1 tablespoon soy sauce

2 cloves garlic

1/2 cup fresh tangerine juice

1 tablespoon brown sugar

1 tablespoon tangerine zest

2 tablespoons orange marmalade

Pepper

2 fillets of salmon (4 ounces each)

Tangerine slices

Preheat the oven to 375 degrees. In a bowl, mix soy sauce, minced garlic, juice, sugar and zest. Add pepper to taste. Coat each fillet with a generous amount of glaze. Wrap the pieces in foil. Bake for 20-25 minutes.

 

Lemon Garlic Pasta

Whoever said, “’Tis the gift to be simple,” must’ve been a wonderful cook. This dish is the easiest thing to whip up in a pinch and appeals to almost any appetite. With the right garnishes, it looks like it was lifted from the pages of “Cook’s Illustrated.” In reality, it takes no longer than a box of macaroni and cheese.

 

1 serving whole wheat spaghetti

1 tablespoon butter

2 large cloves garlic

1 handful spinach

1/2 lemon

4-5 sprigs parsley

Shredded parmesan cheese

Salt

To portion the right amount of pasta for one person, make a loop with your thumb and forefinger. Make that loop about as big around as a quarter. Grab as much pasta as will fit inside that loop. Bring a pot of salted water to a rolling boil. Finely chop garlic. When the water boils, add garlic and pasta to the water. This will give a great garlicky flavor to your dish, but mellow out the harsh bite of raw garlic. Add the spinach to the boiling water. When it shrivels and floats to the top, lift it out with a fork, and set aside in a bowl. When it’s tender, drain the pasta. In the bowl with the spinach, add a large pinch of parmesan cheese, butter and the juice of the lemon. Toss. Once plated, sprinkle with the chopped parsley.

 

Shrimp Ceviche

A ceviche is a colorful, acidic seafood dish that is enjoyed in the summertime months, usually in places that promise coastal breezes and high tides.

Being the hearty Midwesterners we are, we silence the ever-present calls of the tropical shores and settle instead for the frigid cold.

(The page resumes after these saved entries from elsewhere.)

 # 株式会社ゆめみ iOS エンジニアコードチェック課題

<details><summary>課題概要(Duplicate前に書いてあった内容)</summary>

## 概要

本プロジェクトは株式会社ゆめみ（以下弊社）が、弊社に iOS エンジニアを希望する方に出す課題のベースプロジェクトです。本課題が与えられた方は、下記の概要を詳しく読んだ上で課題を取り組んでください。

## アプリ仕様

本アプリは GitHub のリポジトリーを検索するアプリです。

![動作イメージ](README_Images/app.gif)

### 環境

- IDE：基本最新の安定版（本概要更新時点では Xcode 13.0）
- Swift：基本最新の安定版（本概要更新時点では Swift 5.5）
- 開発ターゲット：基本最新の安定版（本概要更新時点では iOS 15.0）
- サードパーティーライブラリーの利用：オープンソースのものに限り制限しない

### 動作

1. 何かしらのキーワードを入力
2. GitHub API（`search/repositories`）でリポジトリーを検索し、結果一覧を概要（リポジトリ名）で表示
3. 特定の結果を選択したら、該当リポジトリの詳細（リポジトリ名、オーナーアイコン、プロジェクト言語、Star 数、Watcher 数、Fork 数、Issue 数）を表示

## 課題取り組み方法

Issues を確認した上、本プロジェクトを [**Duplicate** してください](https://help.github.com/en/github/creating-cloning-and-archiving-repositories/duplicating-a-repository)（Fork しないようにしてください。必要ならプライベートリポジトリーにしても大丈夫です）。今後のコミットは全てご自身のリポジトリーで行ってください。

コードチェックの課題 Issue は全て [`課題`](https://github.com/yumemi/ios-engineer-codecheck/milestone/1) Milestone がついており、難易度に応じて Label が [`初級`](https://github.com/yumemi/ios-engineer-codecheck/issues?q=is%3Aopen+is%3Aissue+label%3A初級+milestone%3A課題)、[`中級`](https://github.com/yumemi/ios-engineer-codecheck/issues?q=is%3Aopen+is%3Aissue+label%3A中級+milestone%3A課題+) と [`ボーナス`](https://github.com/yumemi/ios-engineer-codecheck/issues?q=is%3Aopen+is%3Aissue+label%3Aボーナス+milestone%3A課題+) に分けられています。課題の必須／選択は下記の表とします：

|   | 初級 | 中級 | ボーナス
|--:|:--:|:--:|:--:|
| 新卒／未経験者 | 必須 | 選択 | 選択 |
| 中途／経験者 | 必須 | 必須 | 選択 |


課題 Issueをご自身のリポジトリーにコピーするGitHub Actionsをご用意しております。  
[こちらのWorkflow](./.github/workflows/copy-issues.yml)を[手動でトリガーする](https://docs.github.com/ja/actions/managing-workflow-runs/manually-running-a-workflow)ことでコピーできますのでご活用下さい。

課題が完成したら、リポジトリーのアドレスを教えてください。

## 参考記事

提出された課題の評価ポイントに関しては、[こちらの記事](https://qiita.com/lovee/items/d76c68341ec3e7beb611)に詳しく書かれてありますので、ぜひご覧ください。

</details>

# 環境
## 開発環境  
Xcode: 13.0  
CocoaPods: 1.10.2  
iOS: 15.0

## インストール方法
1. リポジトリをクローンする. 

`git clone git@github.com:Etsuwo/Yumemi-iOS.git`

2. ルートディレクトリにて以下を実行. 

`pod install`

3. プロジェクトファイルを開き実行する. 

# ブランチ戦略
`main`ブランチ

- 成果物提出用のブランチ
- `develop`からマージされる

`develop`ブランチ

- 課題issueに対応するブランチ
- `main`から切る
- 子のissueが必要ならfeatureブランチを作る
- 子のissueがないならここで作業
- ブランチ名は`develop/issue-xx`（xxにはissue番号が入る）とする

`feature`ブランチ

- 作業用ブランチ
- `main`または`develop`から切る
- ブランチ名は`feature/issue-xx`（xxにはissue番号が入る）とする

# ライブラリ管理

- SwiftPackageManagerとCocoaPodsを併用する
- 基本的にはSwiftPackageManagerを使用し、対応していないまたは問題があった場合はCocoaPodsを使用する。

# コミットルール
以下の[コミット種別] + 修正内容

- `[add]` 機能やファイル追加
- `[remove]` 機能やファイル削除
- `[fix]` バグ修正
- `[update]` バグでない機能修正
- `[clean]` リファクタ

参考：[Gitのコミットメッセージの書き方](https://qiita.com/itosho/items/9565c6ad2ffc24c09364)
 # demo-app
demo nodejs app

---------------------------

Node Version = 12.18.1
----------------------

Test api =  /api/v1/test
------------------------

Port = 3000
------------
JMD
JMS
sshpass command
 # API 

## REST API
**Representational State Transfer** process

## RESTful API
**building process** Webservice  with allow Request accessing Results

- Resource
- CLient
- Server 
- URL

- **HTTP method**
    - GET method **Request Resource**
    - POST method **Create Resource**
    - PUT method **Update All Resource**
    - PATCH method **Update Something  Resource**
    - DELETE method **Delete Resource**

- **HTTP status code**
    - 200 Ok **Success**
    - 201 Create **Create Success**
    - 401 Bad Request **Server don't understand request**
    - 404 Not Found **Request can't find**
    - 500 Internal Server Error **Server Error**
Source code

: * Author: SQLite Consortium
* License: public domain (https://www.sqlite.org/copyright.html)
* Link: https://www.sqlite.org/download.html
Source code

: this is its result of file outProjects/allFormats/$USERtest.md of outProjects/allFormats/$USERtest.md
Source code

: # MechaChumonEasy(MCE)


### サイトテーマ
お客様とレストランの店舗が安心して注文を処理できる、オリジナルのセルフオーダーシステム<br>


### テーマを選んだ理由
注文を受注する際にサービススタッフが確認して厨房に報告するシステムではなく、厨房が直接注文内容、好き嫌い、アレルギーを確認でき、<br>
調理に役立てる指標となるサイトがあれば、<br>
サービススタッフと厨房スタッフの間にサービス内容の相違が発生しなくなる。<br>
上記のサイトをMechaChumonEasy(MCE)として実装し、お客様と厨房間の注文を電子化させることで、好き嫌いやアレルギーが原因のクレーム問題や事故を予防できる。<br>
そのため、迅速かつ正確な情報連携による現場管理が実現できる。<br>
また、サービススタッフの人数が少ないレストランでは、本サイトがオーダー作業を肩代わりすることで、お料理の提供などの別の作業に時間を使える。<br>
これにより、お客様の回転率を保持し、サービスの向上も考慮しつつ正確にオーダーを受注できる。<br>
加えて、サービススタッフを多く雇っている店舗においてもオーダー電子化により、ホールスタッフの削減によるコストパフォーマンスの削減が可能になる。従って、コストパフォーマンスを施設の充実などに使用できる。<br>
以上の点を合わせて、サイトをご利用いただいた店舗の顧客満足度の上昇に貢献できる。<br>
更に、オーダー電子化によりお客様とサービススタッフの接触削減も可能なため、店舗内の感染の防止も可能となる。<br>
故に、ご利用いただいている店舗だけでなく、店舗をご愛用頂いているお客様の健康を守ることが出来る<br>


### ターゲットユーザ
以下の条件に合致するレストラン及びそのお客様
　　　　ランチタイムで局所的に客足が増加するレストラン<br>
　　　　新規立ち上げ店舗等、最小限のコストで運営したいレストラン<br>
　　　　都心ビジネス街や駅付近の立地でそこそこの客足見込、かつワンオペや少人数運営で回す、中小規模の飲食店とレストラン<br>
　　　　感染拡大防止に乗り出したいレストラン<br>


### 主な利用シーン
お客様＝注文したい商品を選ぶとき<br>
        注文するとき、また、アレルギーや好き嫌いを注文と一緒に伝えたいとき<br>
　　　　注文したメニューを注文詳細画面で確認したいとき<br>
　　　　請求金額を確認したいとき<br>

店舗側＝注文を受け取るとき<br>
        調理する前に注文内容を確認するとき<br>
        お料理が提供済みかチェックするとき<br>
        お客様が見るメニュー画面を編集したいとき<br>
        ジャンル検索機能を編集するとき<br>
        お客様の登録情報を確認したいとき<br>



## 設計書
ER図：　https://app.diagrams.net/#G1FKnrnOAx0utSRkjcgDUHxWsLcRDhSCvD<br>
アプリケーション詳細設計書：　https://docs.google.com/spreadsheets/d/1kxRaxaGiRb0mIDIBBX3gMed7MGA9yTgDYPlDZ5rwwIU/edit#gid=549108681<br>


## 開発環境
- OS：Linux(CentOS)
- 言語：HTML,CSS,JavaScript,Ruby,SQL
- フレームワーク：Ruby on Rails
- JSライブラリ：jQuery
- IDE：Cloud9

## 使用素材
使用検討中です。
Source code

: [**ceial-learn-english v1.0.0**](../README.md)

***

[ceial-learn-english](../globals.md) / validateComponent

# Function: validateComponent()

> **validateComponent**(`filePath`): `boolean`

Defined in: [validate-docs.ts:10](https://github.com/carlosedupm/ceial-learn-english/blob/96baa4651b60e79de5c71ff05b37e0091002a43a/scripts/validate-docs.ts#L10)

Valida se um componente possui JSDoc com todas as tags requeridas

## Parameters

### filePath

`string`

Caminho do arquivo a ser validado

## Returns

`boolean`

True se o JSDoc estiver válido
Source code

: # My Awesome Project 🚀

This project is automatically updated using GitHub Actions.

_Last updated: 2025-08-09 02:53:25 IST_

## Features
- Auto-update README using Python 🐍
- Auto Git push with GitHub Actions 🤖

Just because we refuse to leave this barren tundra doesn’t mean our meals must suffer. Imagine taking a bite of this cool pink shrimp dish sprawled out on a chaise under a cabana while “Girl from Ipanema” plays softly in the background.

 

1 avocado

3 limes

1 pound cooked frozen shrimp

1 Roma tomato

1 Serrano pepper

1 handful cilantro

1/2 small red onion

1 teaspoon salt

1 teaspoon pepper

 

Overnight, defrost shrimp in the refrigerator; using fresh shrimp is OK, too. Rinse shrimp, devein, and peel. Cut into bite-sized pieces, and place in large bowl. Squeeze the lime juice over the shrimp, coating completely. Add salt and pepper. Let this mixture marinate in the refrigerator for about two hours. Carefully remove seeds from the pepper. Finely dice. Dice tomato, onion and avocados. Mince the cilantro. Thoroughly mix all ingredients together. Serve with thick corn tortilla chips. Adapted from “Muy Bueno Cookbook”’s Shrimp Ceviche.

 

Modern day grocery stores have tricked us into thinking that everything is always in season. Unfortunately for those of us inhabiting cold weather climates, seasonality still plays a huge part in the flavor and freshness of meals. Luckily, as long as those trees south of the Mason-Dixon keep pumping out the produce, we won’t want for fresh fruits all winter long.